Improved Positivity Bounds and Massive Gravity

TL;DR

The paper examines improved positivity bounds for weakly coupled UV completions of massive Galileons and massive gravity, showing that these bounds constrain the EFT cutoff rather than ruling out the models. It develops a consistent framework where a single scale and small coupling, $\Lambda$ and $g_*$, describe the EFT, and where the Vainshtein mechanism remains classical and compatible with weak coupling through a background-dependent resummation that raises the effective cutoff to $\Lambda_c$. The analysis demonstrates that for realistic graviton masses (e.g., $m\sim H_0$), the required weak coupling $g_*$ is tiny, which keeps the theory within the positivity island and preserves phenomenological viability.
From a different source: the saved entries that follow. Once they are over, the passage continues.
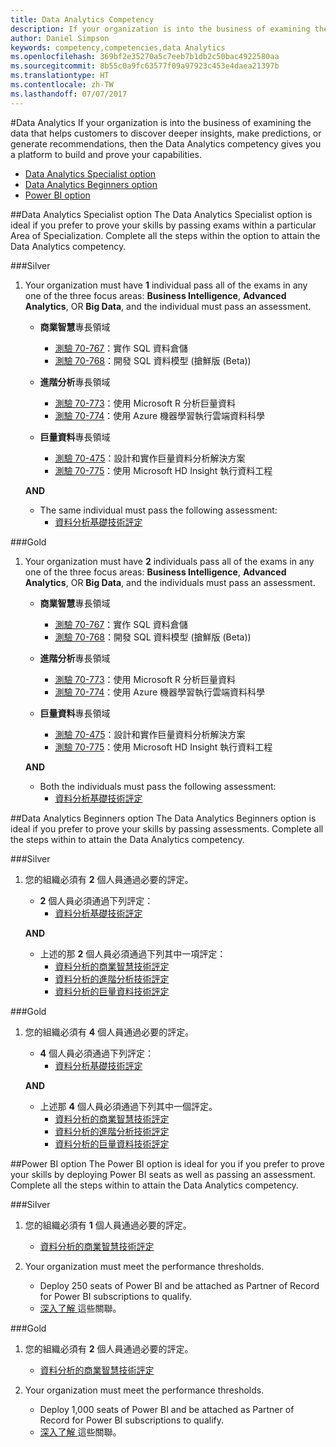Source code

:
 ```yaml
---
title: Data Analytics Competency
description: If your organization is into the business of examining the data that helps customers to discover deeper insights, make predictions, or generate recommendations, then the Data Analytics competency gives you a platform to build and prove your capabilities.
author: Daniel Simpson
keywords: competency,competencies,data Analytics
ms.openlocfilehash: 369bf2e35270a5c7eeb7b1db2c50bac4922580aa
ms.sourcegitcommit: 8b55c0a9fc63577f09a97923c453e4daea21397b
ms.translationtype: HT
ms.contentlocale: zh-TW
ms.lasthandoff: 07/07/2017
---
```

#<a name="data-analytics"></a>Data Analytics
If your organization is into the business of examining the data that helps customers to discover deeper insights, make predictions, or generate recommendations, then the Data Analytics competency gives you a platform to build and prove your capabilities.

- [Data Analytics Specialist option](#data-analytics-specialist-option)
- [Data Analytics Beginners option](#data-analytics-beginners-option)
- [Power BI option](#power-bi-option)

##<a name="data-analytics-specialist-option"></a>Data Analytics Specialist option
The Data Analytics Specialist option is ideal if you prefer to prove your skills by passing exams within a particular Area of Specialization. Complete all the steps within the option to attain the Data Analytics competency.

###<a name="silver"></a>Silver
1. Your organization must have **1** individual pass all of the exams in any one of the three focus areas: **Business Intelligence**, **Advanced Analytics**, OR **Big Data**, and the individual must pass an assessment.

    - **商業智慧**專長領域
        - [測驗 70-767](https://www.microsoft.com/en-us/learning/exam-70-767.aspx)：實作 SQL 資料倉儲 
        - [測驗 70-768](https://www.microsoft.com/en-us/learning/exam-70-768.aspx)：開發 SQL 資料模型 (搶鮮版 (Beta))

    - **進階分析**專長領域
        - [測驗 70-773](https://www.microsoft.com/en-us/learning/exam-70-773.aspx)：使用 Microsoft R 分析巨量資料
        - [測驗 70-774](https://www.microsoft.com/en-us/learning/exam-70-774.aspx)：使用 Azure 機器學習執行雲端資料科學

    - **巨量資料**專長領域
        - [測驗 70-475](https://www.microsoft.com/en-us/learning/exam-70-475.aspx)：設計和實作巨量資料分析解決方案
        - [測驗 70-775](https://www.microsoft.com/en-us/learning/exam-70-775.aspx)：使用 Microsoft HD Insight 執行資料工程

    **AND**

    - The same individual must pass the following assessment:
        - [資料分析基礎技術評定](https://partneruniversity.microsoft.com/?whr=uri:MicrosoftAccount&courseId=14356&scoId=w5Ubm2ygB_4304778676)

###<a name="gold"></a>Gold
1. Your organization must have **2** individuals pass all of the exams in any one of the three focus areas: **Business Intelligence**, **Advanced Analytics**, OR **Big Data**, and the individuals must pass an assessment.

    - **商業智慧**專長領域
        - [測驗 70-767](https://www.microsoft.com/en-us/learning/exam-70-767.aspx)：實作 SQL 資料倉儲 
        - [測驗 70-768](https://www.microsoft.com/en-us/learning/exam-70-768.aspx)：開發 SQL 資料模型 (搶鮮版 (Beta))

    - **進階分析**專長領域
        - [測驗 70-773](https://www.microsoft.com/en-us/learning/exam-70-773.aspx)：使用 Microsoft R 分析巨量資料
        - [測驗 70-774](https://www.microsoft.com/en-us/learning/exam-70-774.aspx)：使用 Azure 機器學習執行雲端資料科學

    - **巨量資料**專長領域
        - [測驗 70-475](https://www.microsoft.com/en-us/learning/exam-70-475.aspx)：設計和實作巨量資料分析解決方案
        - [測驗 70-775](https://www.microsoft.com/en-us/learning/exam-70-775.aspx)：使用 Microsoft HD Insight 執行資料工程

    **AND**

    - Both the individuals must pass the following assessment: 
        - [資料分析基礎技術評定](https://partneruniversity.microsoft.com/?whr=uri:MicrosoftAccount&courseId=14356&scoId=w5Ubm2ygB_4304778676)

##<a name="data-analytics-beginners-option"></a>Data Analytics Beginners option
The Data Analytics Beginners option is ideal if you prefer to prove your skills by passing assessments. Complete all the steps within to attain the Data Analytics competency.

###<a name="silver"></a>Silver
1. 您的組織必須有 **2** 個人員通過必要的評定。

    - **2** 個人員必須通過下列評定：
        - [資料分析基礎技術評定](https://partneruniversity.microsoft.com/?whr=uri:MicrosoftAccount&courseId=14356&scoId=w5Ubm2ygB_4304778676)

    **AND**

    - 上述的那 **2** 個人員必須通過下列其中一項評定：
        - [資料分析的商業智慧技術評定](https://partneruniversity.microsoft.com/?whr=uri:MicrosoftAccount&courseId=14350&scoId=u5YzfgigB_1504778676)
        - [資料分析的進階分析技術評定](https://partneruniversity.microsoft.com/?whr=uri:MicrosoftAccount&courseId=10275&scoId=bweuuySgB_3904778676)
        - [資料分析的巨量資料技術評定](https://partneruniversity.microsoft.com/?whr=uri:MicrosoftAccount&courseId=14349&scoId=qb5OGFigB_6604778676)

###<a name="gold"></a>Gold
1. 您的組織必須有 **4** 個人員通過必要的評定。

    - **4** 個人員必須通過下列評定：
        - [資料分析基礎技術評定 ](https://partneruniversity.microsoft.com/?whr=uri:MicrosoftAccount&courseId=14356&scoId=w5Ubm2ygB_4304778676)

    **AND**

    - 上述那 **4** 個人員必須通過下列其中一個評定。
        - [資料分析的商業智慧技術評定](https://partneruniversity.microsoft.com/?whr=uri:MicrosoftAccount&courseId=14350&scoId=u5YzfgigB_1504778676)
        - [資料分析的進階分析技術評定](https://partneruniversity.microsoft.com/?whr=uri:MicrosoftAccount&courseId=10275&scoId=bweuuySgB_3904778676)
        - [資料分析的巨量資料技術評定](https://partneruniversity.microsoft.com/?whr=uri:MicrosoftAccount&courseId=14349&scoId=qb5OGFigB_6604778676)

##<a name="power-bi-option"></a>Power BI option
The Power BI option is ideal for you if you prefer to prove your skills by deploying Power BI seats as well as passing an assessment. Complete all the steps within to attain the Data Analytics competency.

###<a name="silver"></a>Silver

1. 您的組織必須有 **1** 個人員通過必要的評定。

    - [資料分析的商業智慧技術評定](https://partneruniversity.microsoft.com/?whr=uri:MicrosoftAccount&courseId=14350&scoId=u5YzfgigB_1504778676)
  
2. Your organization must meet the performance thresholds.

    - Deploy 250 seats of Power BI and be attached as Partner of Record for Power BI subscriptions to qualify.
    - [深入了解 ](https://partner.microsoft.com/en-us/membership/digital-partner-of-record)這些關聯。

###<a name="gold"></a>Gold
1. 您的組織必須有 **2** 個人員通過必要的評定。
    - [資料分析的商業智慧技術評定](https://partneruniversity.microsoft.com/?whr=uri:MicrosoftAccount&courseId=14350&scoId=u5YzfgigB_1504778676)
  
2. Your organization must meet the performance thresholds.
    - Deploy 1,000 seats of Power BI and be attached as Partner of Record for Power BI subscriptions to qualify.
    - [深入了解 ](https://partner.microsoft.com/en-us/membership/digital-partner-of-record)這些關聯。

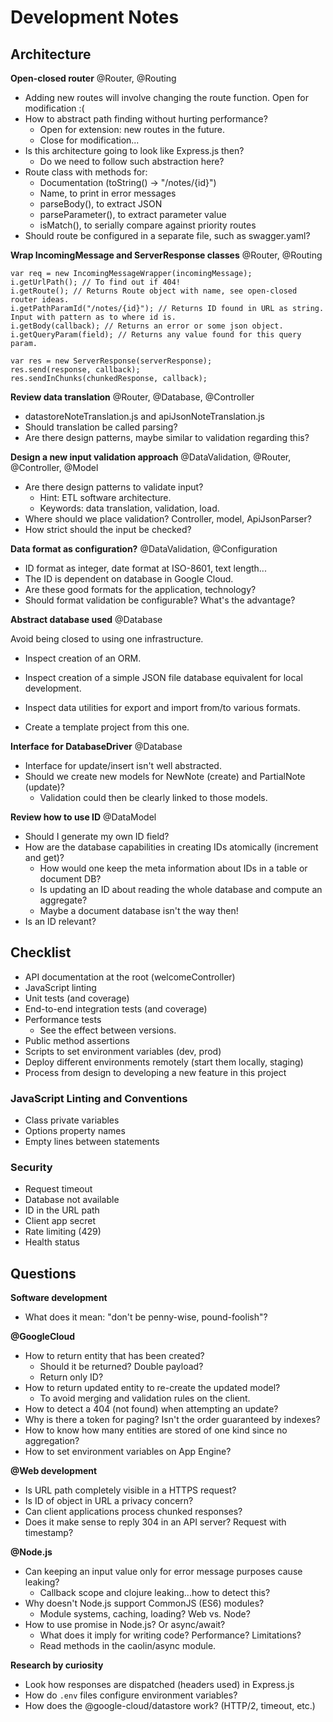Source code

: # Development Notes

## Architecture

**Open-closed router**
@Router, @Routing

 - Adding new routes will involve changing the route function. Open for modification :(
 - How to abstract path finding without hurting performance?
   - Open for extension: new routes in the future.
   - Close for modification...
 - Is this architecture going to look like Express.js then?
   - Do we need to follow such abstraction here?
 - Route class with methods for:
   - Documentation (toString() -> "/notes/{id}")
   - Name, to print in error messages
   - parseBody(), to extract JSON
   - parseParameter(), to extract parameter value
   - isMatch(), to serially compare against priority routes
 - Should route be configured in a separate file, such as swagger.yaml?

**Wrap IncomingMessage and ServerResponse classes**
@Router, @Routing

```
var req = new IncomingMessageWrapper(incomingMessage);
i.getUrlPath(); // To find out if 404!
i.getRoute(); // Returns Route object with name, see open-closed router ideas.
i.getPathParamId("/notes/{id}"); // Returns ID found in URL as string. Input with pattern as to where id is.
i.getBody(callback); // Returns an error or some json object.
i.getQueryParam(field); // Returns any value found for this query param.

var res = new ServerResponse(serverResponse);
res.send(response, callback);
res.sendInChunks(chunkedResponse, callback);
```

**Review data translation**
@Router, @Database, @Controller

 - datastoreNoteTranslation.js and apiJsonNoteTranslation.js
 - Should translation be called parsing?
 - Are there design patterns, maybe similar to validation regarding this?

**Design a new input validation approach**
@DataValidation, @Router, @Controller, @Model

 - Are there design patterns to validate input?
   - Hint: ETL software architecture.
   - Keywords: data translation, validation, load.
 - Where should we place validation? Controller, model, ApiJsonParser?
 - How strict should the input be checked?

**Data format as configuration?**
@DataValidation, @Configuration

 - ID format as integer, date format at ISO-8601, text length...
 - The ID is dependent on database in Google Cloud.
 - Are these good formats for the application, technology?
 - Should format validation be configurable? What's the advantage?

**Abstract database used**
@Database

Avoid being closed to using one infrastructure.

 - Inspect creation of an ORM.
 - Inspect creation of a simple JSON file database equivalent for local development.
 - Inspect data utilities for export and import from/to various formats.

 - Create a template project from this one.

**Interface for DatabaseDriver**
@Database

 - Interface for update/insert isn't well abstracted.
 - Should we create new models for NewNote (create) and PartialNote (update)?
   - Validation could then be clearly linked to those models.

**Review how to use ID**
@DataModel

 - Should I generate my own ID field?
 - How are the database capabilities in creating IDs atomically (increment and get)?
   - How would one keep the meta information about IDs in a table or document DB?
   - Is updating an ID about reading the whole database and compute an aggregate?
   - Maybe a document database isn't the way then!
 - Is an ID relevant?

## Checklist

 - API documentation at the root (welcomeController)
 - JavaScript linting
 - Unit tests (and coverage)
 - End-to-end integration tests (and coverage)
 - Performance tests
   - See the effect between versions.
 - Public method assertions
 - Scripts to set environment variables (dev, prod)
 - Deploy different environments remotely (start them locally, staging)
 - Process from design to developing a new feature in this project

### JavaScript Linting and Conventions

 - Class private variables
 - Options property names
 - Empty lines between statements

### Security

 - Request timeout
 - Database not available
 - ID in the URL path
 - Client app secret
 - Rate limiting (429)
 - Health status

## Questions

**Software development**

 - What does it mean: "don't be penny-wise, pound-foolish"?

**@GoogleCloud**

 - How to return entity that has been created?
   - Should it be returned? Double payload?
   - Return only ID?
 - How to return updated entity to re-create the updated model?
   - To avoid merging and validation rules on the client.
 - How to detect a 404 (not found) when attempting an update?
 - Why is there a token for paging? Isn't the order guaranteed by indexes?
 - How to know how many entities are stored of one kind since no aggregation?
 - How to set environment variables on App Engine?

**@Web development**

 - Is URL path completely visible in a HTTPS request?
 - Is ID of object in URL a privacy concern?
 - Can client applications process chunked responses?
 - Does it make sense to reply 304 in an API server? Request with timestamp?

**@Node.js**

 - Can keeping an input value only for error message purposes cause leaking?
   - Callback scope and clojure leaking...how to detect this?
 - Why doesn't Node.js support CommonJS (ES6) modules?
   - Module systems, caching, loading? Web vs. Node?
 - How to use promise in Node.js? Or async/await?
   - What does it imply for writing code? Performance? Limitations?
   - Read methods in the caolin/async module.

**Research by curiosity**

 - Look how responses are dispatched (headers used) in Express.js
 - How do `.env` files configure environment variables?
 - How does the @google-cloud/datastore work? (HTTP/2, timeout, etc.)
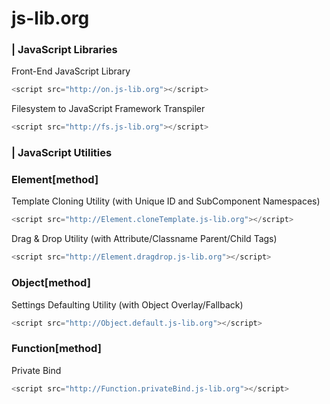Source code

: # js-lib.org

### | JavaScript Libraries

Front-End JavaScript Library

```javascript
<script src="http://on.js-lib.org"></script>
```

Filesystem to JavaScript Framework Transpiler

```javascript
<script src="http://fs.js-lib.org"></script>
```
	
### | JavaScript Utilities

### Element[method]

Template Cloning Utility (with Unique ID and SubComponent Namespaces)

```javascript    
<script src="http://Element.cloneTemplate.js-lib.org"></script>
```

Drag & Drop Utility (with Attribute/Classname Parent/Child Tags)

```javascript
<script src="http://Element.dragdrop.js-lib.org"></script>
```

### Object[method]

Settings Defaulting Utility (with Object Overlay/Fallback)

```javascript
<script src="http://Object.default.js-lib.org"></script>
```

### Function[method]

Private Bind

```javascript
<script src="http://Function.privateBind.js-lib.org"></script>
```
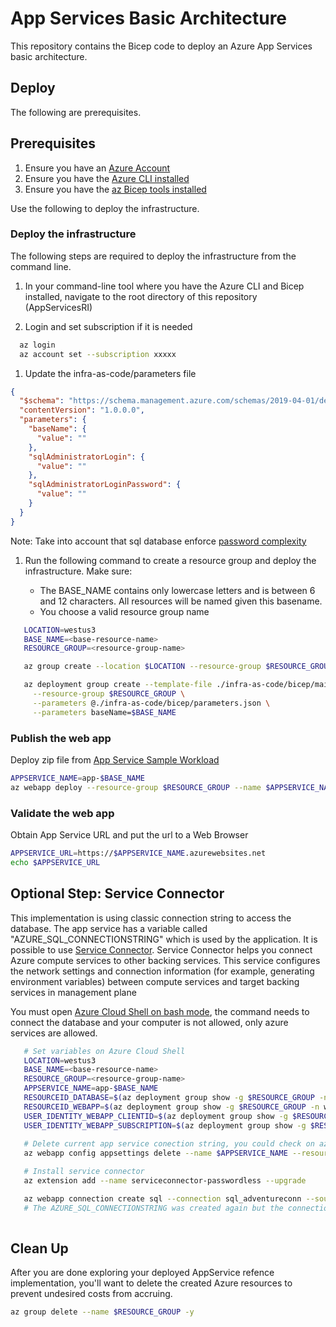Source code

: # App Services Basic Architecture

This repository contains the Bicep code to deploy an Azure App Services basic architecture.

## Deploy

The following are prerequisites.

## Prerequisites

1. Ensure you have an [Azure Account](https://azure.microsoft.com/free/)
1. Ensure you have the [Azure CLI installed](https://learn.microsoft.com/cli/azure/install-azure-cli)
1. Ensure you have the [az Bicep tools installed](https://learn.microsoft.com/azure/azure-resource-manager/bicep/install)

Use the following to deploy the infrastructure.

### Deploy the infrastructure

The following steps are required to deploy the infrastructure from the command line.

1. In your command-line tool where you have the Azure CLI and Bicep installed, navigate to the root directory of this repository (AppServicesRI)

1. Login and set subscription if it is needed

```bash
  az login 
  az account set --subscription xxxxx
```

1. Update the infra-as-code/parameters file

```json
{
  "$schema": "https://schema.management.azure.com/schemas/2019-04-01/deploymentParameters.json#",
  "contentVersion": "1.0.0.0",
  "parameters": {
    "baseName": {
      "value": ""
    },
    "sqlAdministratorLogin": {
      "value": ""
    },
    "sqlAdministratorLoginPassword": {
      "value": ""
    }
  }
}
```

Note: Take into account that sql database enforce [password complexity](https://learn.microsoft.com/sql/relational-databases/security/password-policy?view=sql-server-ver16#password-complexity)

1. Run the following command to create a resource group and deploy the infrastructure. Make sure:

   - The BASE_NAME contains only lowercase letters and is between 6 and 12 characters. All resources will be named given this basename.
   - You choose a valid resource group name

```bash
   LOCATION=westus3
   BASE_NAME=<base-resource-name>
   RESOURCE_GROUP=<resource-group-name>

   az group create --location $LOCATION --resource-group $RESOURCE_GROUP

   az deployment group create --template-file ./infra-as-code/bicep/main.bicep \
     --resource-group $RESOURCE_GROUP \
     --parameters @./infra-as-code/bicep/parameters.json \
     --parameters baseName=$BASE_NAME
```

### Publish the web app

Deploy zip file from [App Service Sample Workload](https://github.com/Azure-Samples/app-service-sample-workload)

```bash
APPSERVICE_NAME=app-$BASE_NAME
az webapp deploy --resource-group $RESOURCE_GROUP --name $APPSERVICE_NAME --type zip --src-url https://raw.githubusercontent.com/Azure-Samples/app-service-sample-workload/main/website/SimpleWebApp.zip
```

### Validate the web app

Obtain App Service URL and put the url to a Web Browser

```bash
APPSERVICE_URL=https://$APPSERVICE_NAME.azurewebsites.net
echo $APPSERVICE_URL
```

## Optional Step: Service Connector

This implementation is using classic connection string to access the database. The app service has a variable called "AZURE_SQL_CONNECTIONSTRING" which is used by the application.
It is possible to use [Service Connector](https://learn.microsoft.com/azure/service-connector/overview). Service Connector helps you connect Azure compute services to other backing services. This service configures the network settings and connection information (for example, generating environment variables) between compute services and target backing services in management plane

You must open [Azure Cloud Shell on bash mode](https://learn.microsoft.com/azure/cloud-shell/quickstart), the command needs to connect the database and your computer is not allowed, only azure services are allowed.

```bash
   # Set variables on Azure Cloud Shell
   LOCATION=westus3
   BASE_NAME=<base-resource-name>
   RESOURCE_GROUP=<resource-group-name>
   APPSERVICE_NAME=app-$BASE_NAME
   RESOURCEID_DATABASE=$(az deployment group show -g $RESOURCE_GROUP -n databaseDeploy --query properties.outputs.databaseResourceId.value -o tsv)
   RESOURCEID_WEBAPP=$(az deployment group show -g $RESOURCE_GROUP -n webappDeploy --query properties.outputs.appServiceResourceId.value -o tsv)
   USER_IDENTITY_WEBAPP_CLIENTID=$(az deployment group show -g $RESOURCE_GROUP -n webappDeploy --query properties.outputs.appServiceIdentity.value -o tsv)
   USER_IDENTITY_WEBAPP_SUBSCRIPTION=$(az deployment group show -g $RESOURCE_GROUP -n webappDeploy --query properties.outputs.appServiceIdentitySubscriptionId.value -o tsv)
   
   # Delete current app service conection string, you could check on azure portal that the key was deleted
   az webapp config appsettings delete --name $APPSERVICE_NAME --resource-group $RESOURCE_GROUP --setting-names AZURE_SQL_CONNECTIONSTRING

   # Install service connector 
   az extension add --name serviceconnector-passwordless --upgrade

   az webapp connection create sql --connection sql_adventureconn --source-id $RESOURCEID_WEBAPP --target-id $RESOURCEID_DATABASE --client-type dotnet --user-identity client-id=$USER_IDENTITY_WEBAPP_CLIENTID subs-id=$USER_IDENTITY_WEBAPP_SUBSCRIPTION
   # The AZURE_SQL_CONNECTIONSTRING was created again but the connection string now includes "Authentication=ActiveDirectoryManagedIdentity"
   
```

## Clean Up

After you are done exploring your deployed AppService refence implementation, you'll want to delete the created Azure resources to prevent undesired costs from accruing.

```bash
az group delete --name $RESOURCE_GROUP -y
```
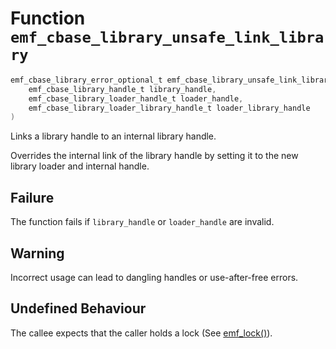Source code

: # Function `emf_cbase_library_unsafe_link_library`

```c
emf_cbase_library_error_optional_t emf_cbase_library_unsafe_link_library(
    emf_cbase_library_handle_t library_handle, 
    emf_cbase_library_loader_handle_t loader_handle,
    emf_cbase_library_loader_library_handle_t loader_library_handle
)
```

Links a library handle to an internal library handle.

Overrides the internal link of the library handle by setting it to the new library loader and internal handle.

## Failure

The function fails if `library_handle` or `loader_handle` are invalid.

## Warning

Incorrect usage can lead to dangling handles or use-after-free errors.

## Undefined Behaviour

The callee expects that the caller holds a lock (See [emf_lock()](./fn.emf_lock.md)).
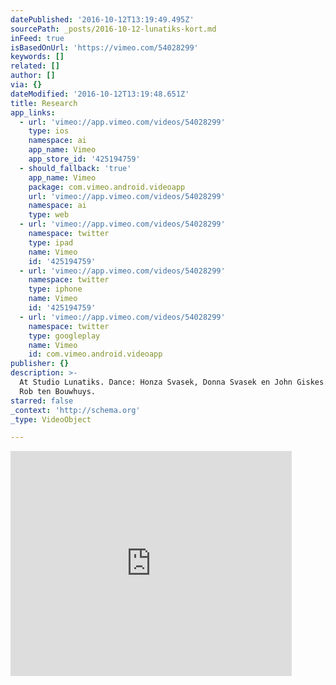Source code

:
 ```yaml
---
datePublished: '2016-10-12T13:19:49.495Z'
sourcePath: _posts/2016-10-12-lunatiks-kort.md
inFeed: true
isBasedOnUrl: 'https://vimeo.com/54028299'
keywords: []
related: []
author: []
via: {}
dateModified: '2016-10-12T13:19:48.651Z'
title: Research
app_links:
  - url: 'vimeo://app.vimeo.com/videos/54028299'
    type: ios
    namespace: ai
    app_name: Vimeo
    app_store_id: '425194759'
  - should_fallback: 'true'
    app_name: Vimeo
    package: com.vimeo.android.videoapp
    url: 'vimeo://app.vimeo.com/videos/54028299'
    namespace: ai
    type: web
  - url: 'vimeo://app.vimeo.com/videos/54028299'
    namespace: twitter
    type: ipad
    name: Vimeo
    id: '425194759'
  - url: 'vimeo://app.vimeo.com/videos/54028299'
    namespace: twitter
    type: iphone
    name: Vimeo
    id: '425194759'
  - url: 'vimeo://app.vimeo.com/videos/54028299'
    namespace: twitter
    type: googleplay
    name: Vimeo
    id: com.vimeo.android.videoapp
publisher: {}
description: >-
  At Studio Lunatiks. Dance: Honza Svasek, Donna Svasek en John Giskes. Music:
  Rob ten Bouwhuys.
starred: false
_context: 'http://schema.org'
_type: VideoObject

---
```

<iframe src="https://cdn.embedly.com/widgets/media.html?src=https%3A%2F%2Fplayer.vimeo.com%2Fvideo%2F54028299&amp;url=https%3A%2F%2Fvimeo.com%2F54028299&amp;image=https%3A%2F%2Fi.vimeocdn.com%2Fvideo%2F373417523_295x166.jpg&amp;key=b7d04c9b404c499eba89ee7072e1c4f7&amp;type=text%2Fhtml&amp;schema=vimeo" width="450" height="360" scrolling="no" frameborder="0" allowfullscreen="" style=""></iframe>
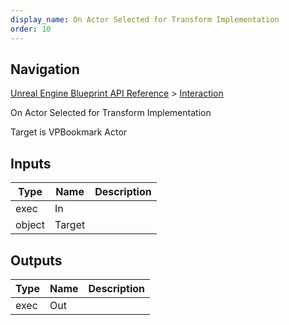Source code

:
 ```yaml
---
display_name: On Actor Selected for Transform Implementation
order: 10
---
```

## Navigation

[Unreal Engine Blueprint API Reference](https://dev.epicgames.com/documentation/en-us/unreal-engine/BlueprintAPI) > [Interaction](https://dev.epicgames.com/documentation/en-us/unreal-engine/BlueprintAPI/Interaction)

On Actor Selected for Transform Implementation

Target is VPBookmark Actor

## Inputs

| Type | Name | Description |
| --- | --- | --- |
| exec | In |  |
| object | Target |  |

## Outputs

| Type | Name | Description |
| --- | --- | --- |
| exec | Out |  |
The work also draws parallels with string-theoretic GR corrections, clarifies the role of higher-derivative operators in positivity bounds, and provides a detailed mapping between helicity-0 Galileon dynamics and massive gravity interactions, including a general treatment of helicity-0 and -1 identifications via Stückelberg fields.

Abstract

Theories such as massive Galileons and massive gravity can satisfy the presently known improved positivity bounds provided they are weakly coupled. We discuss the form of the EFT Lagrangian for a weakly coupled UV completion of massive gravity which closely parallels the massive Galileon, and perform the power counting of corrections to the scattering amplitude and the positivity bounds. The Vainshtein mechanism which is central to the phenomenological viability of massive gravity is entirely consistent with weak coupling since it is classical in nature. We highlight that the only implication of the improved positivity constraints is that EFT cutoff is lower than previous assumed, and discuss the observable implications, emphasizing that these bounds are not capable of ruling out the model contrary to previous statements in the literature.